The C++ STL class std::map implements O(log(n)) look-up using a binary tree. But with trees, it's not immediately obvious how an iterator would work. What does the ++ operator actually mean in a tree structure? Whereas the concept of "next element" has an obvious implementation in an array, for me it's not so obvious in a tree. How would one implement a tree iterator?
For an inorder traversal (probably works for others too), if you have a parent-pointer in your nodes you can do a non-recursive traversal. It should be possible to just store two pointers in your iterator: you need an indication of where you are, and you'll probably (I'm not doing the research now) need something like a "previous" pointer so you can figure out your current movement direction (i.e. do I need to go into the left subtree, or did I just come back from it).
"Previous" will probably be something like "parent", if we've just entered the node; "left" if we're coming back from the left subtree, "right" if we are coming back from the right subtree, and "self" if the last node we returned was our own.
I would like to add my two cents worth as a comment, but since I am not able to I shall have to add an answer. I have been googling and was frustrated because all the answers I found, these excepted, assumed a stack or some other variably-sized data structure. I did find some code. It shows that it can be done without a stack but I found it hard to follow and so decided to attack the problem from first principles.
The first thing to note is that the algorithm is "left-greedy". Thus, when we start at the root we immediately go as far left as possible, since the leftmost node is the one we need first. This means that we never need to consider the left-subtree. It has already been iterated over.
The order of iteration is left subtree, node, right subtree. So if we are positioned at a given node we know that its left subtree and the node itself have been visited and that we should next visit the right subtree, if any, going as far left as possible.
Otherwise, we must go up the tree. if we are going from a left child to its parent then the parent comes next. (Afterwards we will visit its right subtree, as already covered.)
The final case is when we are going from a right child to its parent. The parent has been visited already so we must go up again. In fact we must keep going up until we reach the root or the tree, or find ourselves moving to a parent from its left child. As we have already seen, the parent is the next node in this case. (The root may be indicated by a null pointer, as in my code, or some special sentinel node.)

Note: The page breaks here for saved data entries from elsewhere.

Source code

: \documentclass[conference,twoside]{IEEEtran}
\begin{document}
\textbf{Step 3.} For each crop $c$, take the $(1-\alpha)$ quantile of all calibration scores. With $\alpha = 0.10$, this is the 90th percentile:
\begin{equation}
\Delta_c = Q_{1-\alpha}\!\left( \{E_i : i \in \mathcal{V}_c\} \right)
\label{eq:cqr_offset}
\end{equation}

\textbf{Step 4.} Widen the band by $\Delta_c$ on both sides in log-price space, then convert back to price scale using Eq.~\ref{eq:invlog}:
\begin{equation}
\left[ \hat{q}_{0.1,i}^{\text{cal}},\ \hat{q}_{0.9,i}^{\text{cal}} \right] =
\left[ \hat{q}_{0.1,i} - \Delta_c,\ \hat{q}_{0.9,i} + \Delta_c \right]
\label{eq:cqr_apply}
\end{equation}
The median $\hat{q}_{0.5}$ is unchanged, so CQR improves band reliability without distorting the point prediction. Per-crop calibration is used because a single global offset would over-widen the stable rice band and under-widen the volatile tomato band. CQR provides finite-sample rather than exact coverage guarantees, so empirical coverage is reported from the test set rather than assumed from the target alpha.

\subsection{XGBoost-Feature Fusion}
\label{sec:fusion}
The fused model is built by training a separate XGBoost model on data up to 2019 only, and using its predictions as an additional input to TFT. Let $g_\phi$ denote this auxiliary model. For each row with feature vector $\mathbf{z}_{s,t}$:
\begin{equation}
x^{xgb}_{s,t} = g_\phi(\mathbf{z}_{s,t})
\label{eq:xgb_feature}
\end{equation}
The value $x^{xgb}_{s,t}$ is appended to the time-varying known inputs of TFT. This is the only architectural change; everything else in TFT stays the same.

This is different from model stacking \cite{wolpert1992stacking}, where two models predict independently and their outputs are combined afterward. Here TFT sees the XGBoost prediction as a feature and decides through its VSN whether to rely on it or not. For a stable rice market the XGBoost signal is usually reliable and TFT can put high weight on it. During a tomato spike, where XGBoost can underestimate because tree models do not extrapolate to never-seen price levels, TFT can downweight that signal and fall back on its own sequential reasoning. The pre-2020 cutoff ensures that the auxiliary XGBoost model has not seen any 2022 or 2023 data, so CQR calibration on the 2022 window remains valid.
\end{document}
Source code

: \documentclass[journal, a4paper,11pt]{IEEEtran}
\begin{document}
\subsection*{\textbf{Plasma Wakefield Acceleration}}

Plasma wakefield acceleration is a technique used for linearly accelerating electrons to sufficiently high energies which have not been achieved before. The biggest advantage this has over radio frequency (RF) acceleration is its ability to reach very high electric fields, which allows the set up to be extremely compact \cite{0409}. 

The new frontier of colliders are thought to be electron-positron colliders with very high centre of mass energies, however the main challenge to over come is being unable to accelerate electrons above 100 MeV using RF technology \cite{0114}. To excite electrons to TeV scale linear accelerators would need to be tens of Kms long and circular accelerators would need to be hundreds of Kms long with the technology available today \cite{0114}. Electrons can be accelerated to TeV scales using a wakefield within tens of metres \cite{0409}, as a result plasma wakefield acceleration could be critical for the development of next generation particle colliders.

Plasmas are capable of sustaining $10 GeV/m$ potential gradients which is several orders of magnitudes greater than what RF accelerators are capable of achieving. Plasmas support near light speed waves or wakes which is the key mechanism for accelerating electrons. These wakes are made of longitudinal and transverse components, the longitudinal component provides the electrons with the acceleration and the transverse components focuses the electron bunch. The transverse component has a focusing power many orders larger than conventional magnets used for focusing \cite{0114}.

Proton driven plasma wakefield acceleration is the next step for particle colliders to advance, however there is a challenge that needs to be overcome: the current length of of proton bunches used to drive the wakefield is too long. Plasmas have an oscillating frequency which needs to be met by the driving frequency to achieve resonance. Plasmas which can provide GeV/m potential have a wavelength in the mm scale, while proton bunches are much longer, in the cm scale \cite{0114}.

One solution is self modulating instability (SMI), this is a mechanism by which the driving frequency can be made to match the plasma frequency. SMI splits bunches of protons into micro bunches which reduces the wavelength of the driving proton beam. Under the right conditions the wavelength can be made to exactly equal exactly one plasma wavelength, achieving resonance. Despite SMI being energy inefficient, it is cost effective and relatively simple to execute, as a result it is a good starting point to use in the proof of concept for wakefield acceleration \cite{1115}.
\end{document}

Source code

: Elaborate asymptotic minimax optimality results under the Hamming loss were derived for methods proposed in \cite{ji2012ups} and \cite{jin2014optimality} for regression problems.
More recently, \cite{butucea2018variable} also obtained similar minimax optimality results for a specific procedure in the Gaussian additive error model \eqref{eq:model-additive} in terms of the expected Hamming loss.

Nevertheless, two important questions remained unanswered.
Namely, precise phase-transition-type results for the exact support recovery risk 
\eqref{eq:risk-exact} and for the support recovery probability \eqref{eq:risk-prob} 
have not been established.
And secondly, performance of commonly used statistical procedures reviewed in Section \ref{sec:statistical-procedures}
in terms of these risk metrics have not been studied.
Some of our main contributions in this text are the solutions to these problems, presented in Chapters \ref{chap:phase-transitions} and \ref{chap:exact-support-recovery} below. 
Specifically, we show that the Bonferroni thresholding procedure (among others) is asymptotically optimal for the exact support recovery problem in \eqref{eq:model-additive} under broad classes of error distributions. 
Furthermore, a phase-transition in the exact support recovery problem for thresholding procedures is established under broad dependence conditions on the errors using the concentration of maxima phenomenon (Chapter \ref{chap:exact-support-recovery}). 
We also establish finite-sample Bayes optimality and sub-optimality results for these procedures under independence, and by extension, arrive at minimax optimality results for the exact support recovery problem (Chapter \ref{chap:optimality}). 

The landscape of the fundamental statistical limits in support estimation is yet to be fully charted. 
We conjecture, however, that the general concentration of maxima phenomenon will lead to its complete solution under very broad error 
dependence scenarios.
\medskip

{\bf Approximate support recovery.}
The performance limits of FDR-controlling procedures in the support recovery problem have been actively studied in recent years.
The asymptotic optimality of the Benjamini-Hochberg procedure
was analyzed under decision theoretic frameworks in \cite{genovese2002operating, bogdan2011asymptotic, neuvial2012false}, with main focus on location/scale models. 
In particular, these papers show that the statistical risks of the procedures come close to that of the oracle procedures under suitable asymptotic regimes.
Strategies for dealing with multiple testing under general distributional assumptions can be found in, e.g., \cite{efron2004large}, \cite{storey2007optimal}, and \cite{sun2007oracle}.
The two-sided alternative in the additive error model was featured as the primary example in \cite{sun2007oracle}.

The following code could easily be adapted for an STL-style iterator
// Go as far left from this node as you can.
// i.e. find the minimum node in this subtree
Node* Leftmost(Node* node)
{
if (node == nullptr)
return nullptr;
while (node->left != nullptr)
node = node->left;
return node;
}
// Start iterating from a root node
Node* First(Node* root)
{
return Leftmost(root);
}
// The iteration is current at node. Return the next node
// in value order.
Node* Next(Node* node)
{
// Make sure that the caller hasn't failed to stop.
assert(node != nullptr);
// If we have a right subtree we must iterate over it,
// starting at its leftmost (minimal) node.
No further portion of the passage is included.